### PROMPT
With the pictures set aside, reproduce each entry precisely as it reads.

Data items
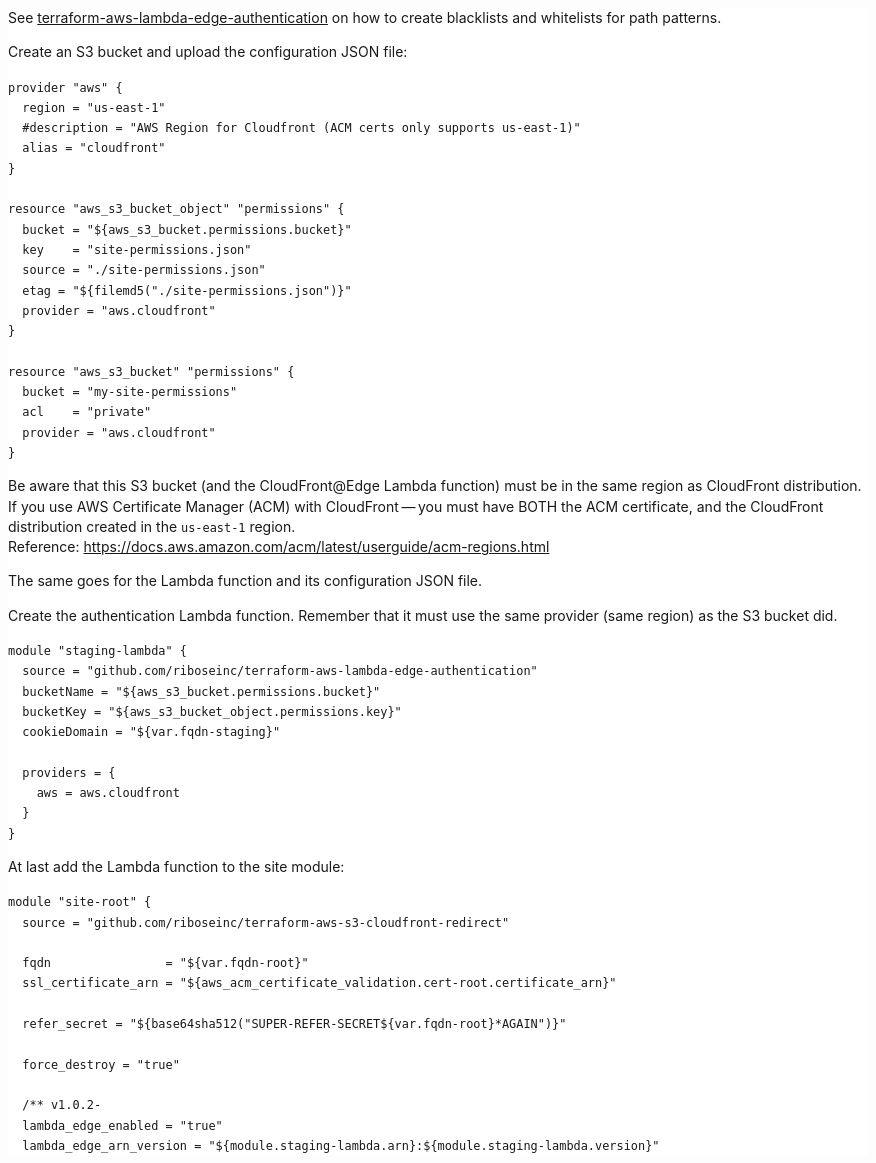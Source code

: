See [terraform-aws-lambda-edge-authentication](https://github.com/riboseinc/terraform-aws-lambda-edge-authentication)
on how to create blacklists and whitelists for path patterns.

Create an S3 bucket and upload the configuration JSON file:

``` hcl
provider "aws" {
  region = "us-east-1"
  #description = "AWS Region for Cloudfront (ACM certs only supports us-east-1)"
  alias = "cloudfront"
}

resource "aws_s3_bucket_object" "permissions" {
  bucket = "${aws_s3_bucket.permissions.bucket}"
  key    = "site-permissions.json"
  source = "./site-permissions.json"
  etag = "${filemd5("./site-permissions.json")}"
  provider = "aws.cloudfront"
}

resource "aws_s3_bucket" "permissions" {
  bucket = "my-site-permissions"
  acl    = "private"
  provider = "aws.cloudfront"
}
```

Be aware that this S3 bucket (and the CloudFront@Edge Lambda function)
must be in the same region as CloudFront distribution.  
If you use AWS Certificate Manager (ACM) with CloudFront — you must have
BOTH the ACM certificate, and the CloudFront distribution created in the `us-east-1` region.  
Reference: https://docs.aws.amazon.com/acm/latest/userguide/acm-regions.html

The same goes for the Lambda function and its configuration JSON file.

Create the authentication Lambda function. Remember that it must use the
same provider (same region) as the S3 bucket did.

``` hcl
module "staging-lambda" {
  source = "github.com/riboseinc/terraform-aws-lambda-edge-authentication"
  bucketName = "${aws_s3_bucket.permissions.bucket}"
  bucketKey = "${aws_s3_bucket_object.permissions.key}"
  cookieDomain = "${var.fqdn-staging}"

  providers = {
    aws = aws.cloudfront
  }
}
```

At last add the Lambda function to the site module:

``` hcl
module "site-root" {
  source = "github.com/riboseinc/terraform-aws-s3-cloudfront-redirect"

  fqdn                = "${var.fqdn-root}"
  ssl_certificate_arn = "${aws_acm_certificate_validation.cert-root.certificate_arn}"

  refer_secret = "${base64sha512("SUPER-REFER-SECRET${var.fqdn-root}*AGAIN")}"

  force_destroy = "true"

  /** v1.0.2-
  lambda_edge_enabled = "true"
  lambda_edge_arn_version = "${module.staging-lambda.arn}:${module.staging-lambda.version}"
```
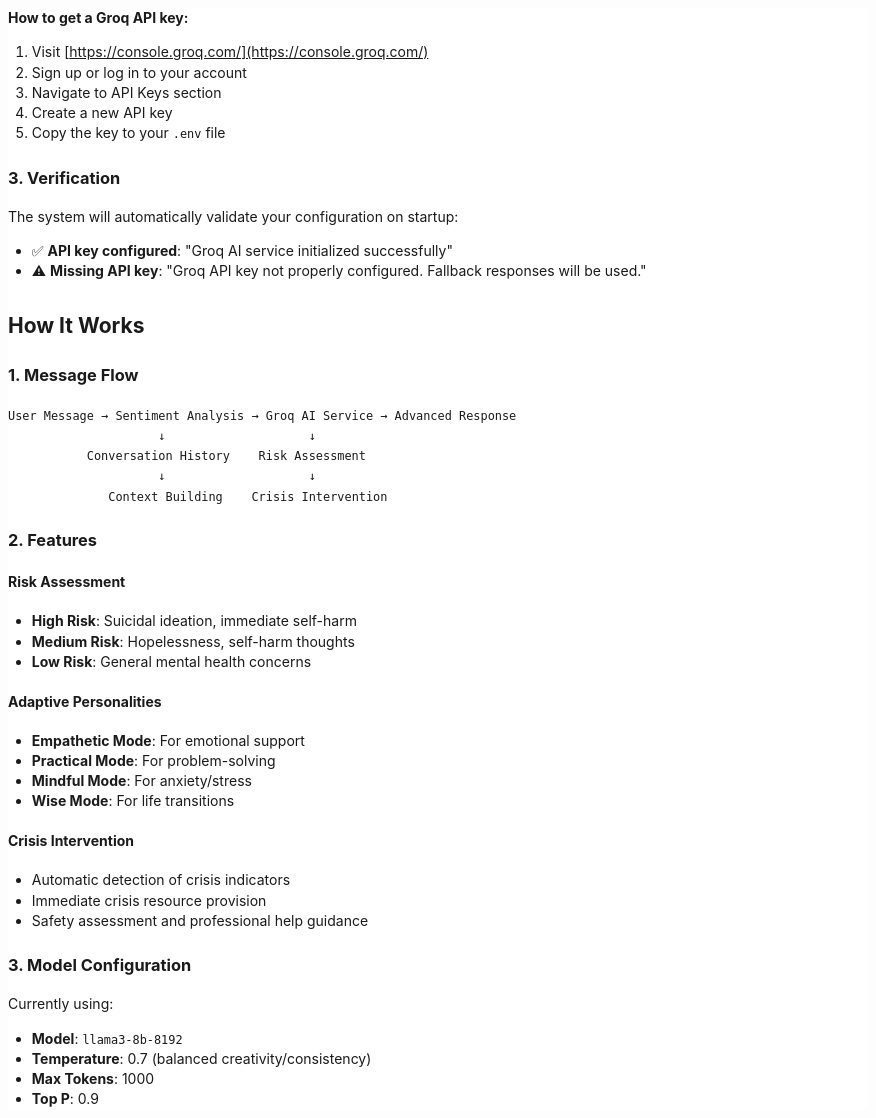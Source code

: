 **How to get a Groq API key:**
1. Visit [https://console.groq.com/](https://console.groq.com/)
2. Sign up or log in to your account
3. Navigate to API Keys section
4. Create a new API key
5. Copy the key to your `.env` file

### 3. Verification

The system will automatically validate your configuration on startup:

- ✅ **API key configured**: "Groq AI service initialized successfully"
- ⚠️ **Missing API key**: "Groq API key not properly configured. Fallback responses will be used."

## How It Works

### 1. Message Flow

```
User Message → Sentiment Analysis → Groq AI Service → Advanced Response
                     ↓                    ↓
           Conversation History    Risk Assessment
                     ↓                    ↓
              Context Building    Crisis Intervention
```

### 2. Features

#### **Risk Assessment**
- **High Risk**: Suicidal ideation, immediate self-harm
- **Medium Risk**: Hopelessness, self-harm thoughts
- **Low Risk**: General mental health concerns

#### **Adaptive Personalities**
- **Empathetic Mode**: For emotional support
- **Practical Mode**: For problem-solving
- **Mindful Mode**: For anxiety/stress
- **Wise Mode**: For life transitions

#### **Crisis Intervention**
- Automatic detection of crisis indicators
- Immediate crisis resource provision
- Safety assessment and professional help guidance

### 3. Model Configuration

Currently using:
- **Model**: `llama3-8b-8192`
- **Temperature**: 0.7 (balanced creativity/consistency)
- **Max Tokens**: 1000
- **Top P**: 0.9
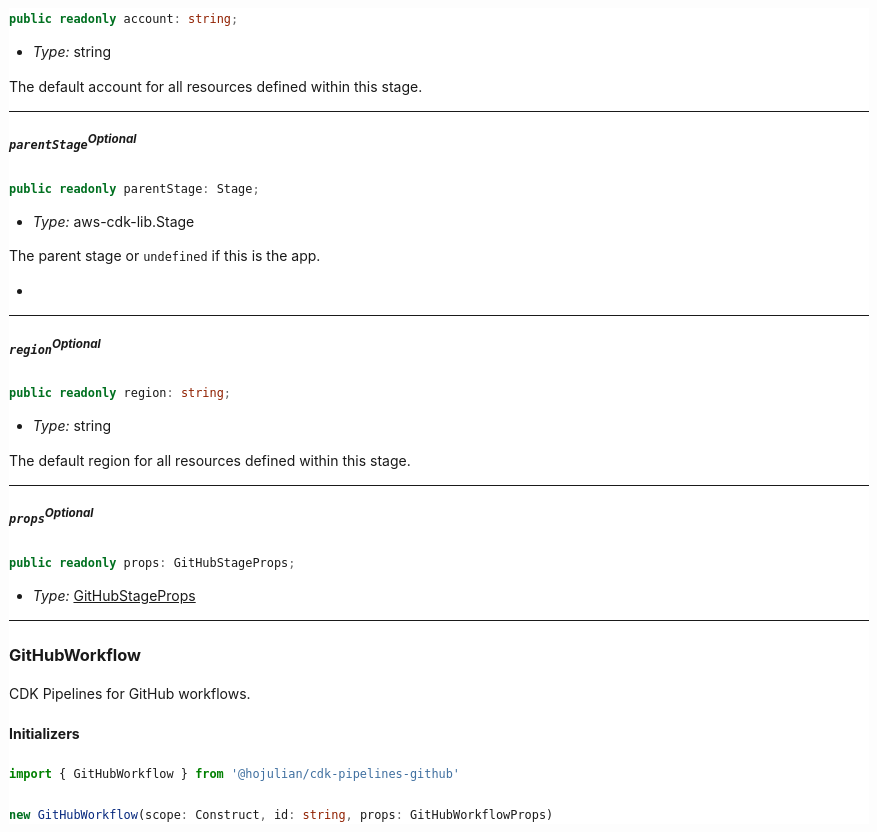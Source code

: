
 ```typescript
public readonly account: string;
```

- *Type:* string

The default account for all resources defined within this stage.

---

##### `parentStage`<sup>Optional</sup> <a name="parentStage" id="@hojulian/cdk-pipelines-github.GitHubStage.property.parentStage"></a>

```typescript
public readonly parentStage: Stage;
```

- *Type:* aws-cdk-lib.Stage

The parent stage or `undefined` if this is the app.

*

---

##### `region`<sup>Optional</sup> <a name="region" id="@hojulian/cdk-pipelines-github.GitHubStage.property.region"></a>

```typescript
public readonly region: string;
```

- *Type:* string

The default region for all resources defined within this stage.

---

##### `props`<sup>Optional</sup> <a name="props" id="@hojulian/cdk-pipelines-github.GitHubStage.property.props"></a>

```typescript
public readonly props: GitHubStageProps;
```

- *Type:* <a href="#@hojulian/cdk-pipelines-github.GitHubStageProps">GitHubStageProps</a>

---


### GitHubWorkflow <a name="GitHubWorkflow" id="@hojulian/cdk-pipelines-github.GitHubWorkflow"></a>

CDK Pipelines for GitHub workflows.

#### Initializers <a name="Initializers" id="@hojulian/cdk-pipelines-github.GitHubWorkflow.Initializer"></a>

```typescript
import { GitHubWorkflow } from '@hojulian/cdk-pipelines-github'

new GitHubWorkflow(scope: Construct, id: string, props: GitHubWorkflowProps)
```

### TASK ANSWER
Source code

:See [terraform-aws-lambda-edge-authentication](https://github.com/riboseinc/terraform-aws-lambda-edge-authentication)
on how to create blacklists and whitelists for path patterns.

Create an S3 bucket and upload the configuration JSON file:

``` hcl
provider "aws" {
  region = "us-east-1"
  #description = "AWS Region for Cloudfront (ACM certs only supports us-east-1)"
  alias = "cloudfront"
}

resource "aws_s3_bucket_object" "permissions" {
  bucket = "${aws_s3_bucket.permissions.bucket}"
  key    = "site-permissions.json"
  source = "./site-permissions.json"
  etag = "${filemd5("./site-permissions.json")}"
  provider = "aws.cloudfront"
}

resource "aws_s3_bucket" "permissions" {
  bucket = "my-site-permissions"
  acl    = "private"
  provider = "aws.cloudfront"
}
```

Be aware that this S3 bucket (and the CloudFront@Edge Lambda function)
must be in the same region as CloudFront distribution.  
If you use AWS Certificate Manager (ACM) with CloudFront — you must have
BOTH the ACM certificate, and the CloudFront distribution created in the `us-east-1` region.  
Reference: https://docs.aws.amazon.com/acm/latest/userguide/acm-regions.html

The same goes for the Lambda function and its configuration JSON file.

Create the authentication Lambda function. Remember that it must use the
same provider (same region) as the S3 bucket did.

``` hcl
module "staging-lambda" {
  source = "github.com/riboseinc/terraform-aws-lambda-edge-authentication"
  bucketName = "${aws_s3_bucket.permissions.bucket}"
  bucketKey = "${aws_s3_bucket_object.permissions.key}"
  cookieDomain = "${var.fqdn-staging}"

  providers = {
    aws = aws.cloudfront
  }
}
```

At last add the Lambda function to the site module:

``` hcl
module "site-root" {
  source = "github.com/riboseinc/terraform-aws-s3-cloudfront-redirect"

  fqdn                = "${var.fqdn-root}"
  ssl_certificate_arn = "${aws_acm_certificate_validation.cert-root.certificate_arn}"

  refer_secret = "${base64sha512("SUPER-REFER-SECRET${var.fqdn-root}*AGAIN")}"

  force_destroy = "true"

  /** v1.0.2-
  lambda_edge_enabled = "true"
  lambda_edge_arn_version = "${module.staging-lambda.arn}:${module.staging-lambda.version}"
```
Source code

: **How to get a Groq API key:**
1. Visit [https://console.groq.com/](https://console.groq.com/)
2. Sign up or log in to your account
3. Navigate to API Keys section
4. Create a new API key
5. Copy the key to your `.env` file

### 3. Verification

The system will automatically validate your configuration on startup:

- ✅ **API key configured**: "Groq AI service initialized successfully"
- ⚠️ **Missing API key**: "Groq API key not properly configured. Fallback responses will be used."

## How It Works

### 1. Message Flow

```
User Message → Sentiment Analysis → Groq AI Service → Advanced Response
                     ↓                    ↓
           Conversation History    Risk Assessment
                     ↓                    ↓
              Context Building    Crisis Intervention
```

### 2. Features

#### **Risk Assessment**
- **High Risk**: Suicidal ideation, immediate self-harm
- **Medium Risk**: Hopelessness, self-harm thoughts
- **Low Risk**: General mental health concerns

#### **Adaptive Personalities**
- **Empathetic Mode**: For emotional support
- **Practical Mode**: For problem-solving
- **Mindful Mode**: For anxiety/stress
- **Wise Mode**: For life transitions

#### **Crisis Intervention**
- Automatic detection of crisis indicators
- Immediate crisis resource provision
- Safety assessment and professional help guidance

### 3. Model Configuration

Currently using:
- **Model**: `llama3-8b-8192`
- **Temperature**: 0.7 (balanced creativity/consistency)
- **Max Tokens**: 1000
- **Top P**: 0.9
Source code

:
 ```typescript
public readonly account: string;
```

- *Type:* string

The default account for all resources defined within this stage.

---

##### `parentStage`<sup>Optional</sup> <a name="parentStage" id="@hojulian/cdk-pipelines-github.GitHubStage.property.parentStage"></a>

```typescript
public readonly parentStage: Stage;
```

- *Type:* aws-cdk-lib.Stage

The parent stage or `undefined` if this is the app.

*

---

##### `region`<sup>Optional</sup> <a name="region" id="@hojulian/cdk-pipelines-github.GitHubStage.property.region"></a>

```typescript
public readonly region: string;
```

- *Type:* string

The default region for all resources defined within this stage.

---

##### `props`<sup>Optional</sup> <a name="props" id="@hojulian/cdk-pipelines-github.GitHubStage.property.props"></a>

```typescript
public readonly props: GitHubStageProps;
```

- *Type:* <a href="#@hojulian/cdk-pipelines-github.GitHubStageProps">GitHubStageProps</a>

---


### GitHubWorkflow <a name="GitHubWorkflow" id="@hojulian/cdk-pipelines-github.GitHubWorkflow"></a>

CDK Pipelines for GitHub workflows.

#### Initializers <a name="Initializers" id="@hojulian/cdk-pipelines-github.GitHubWorkflow.Initializer"></a>

```typescript
import { GitHubWorkflow } from '@hojulian/cdk-pipelines-github'

new GitHubWorkflow(scope: Construct, id: string, props: GitHubWorkflowProps)
```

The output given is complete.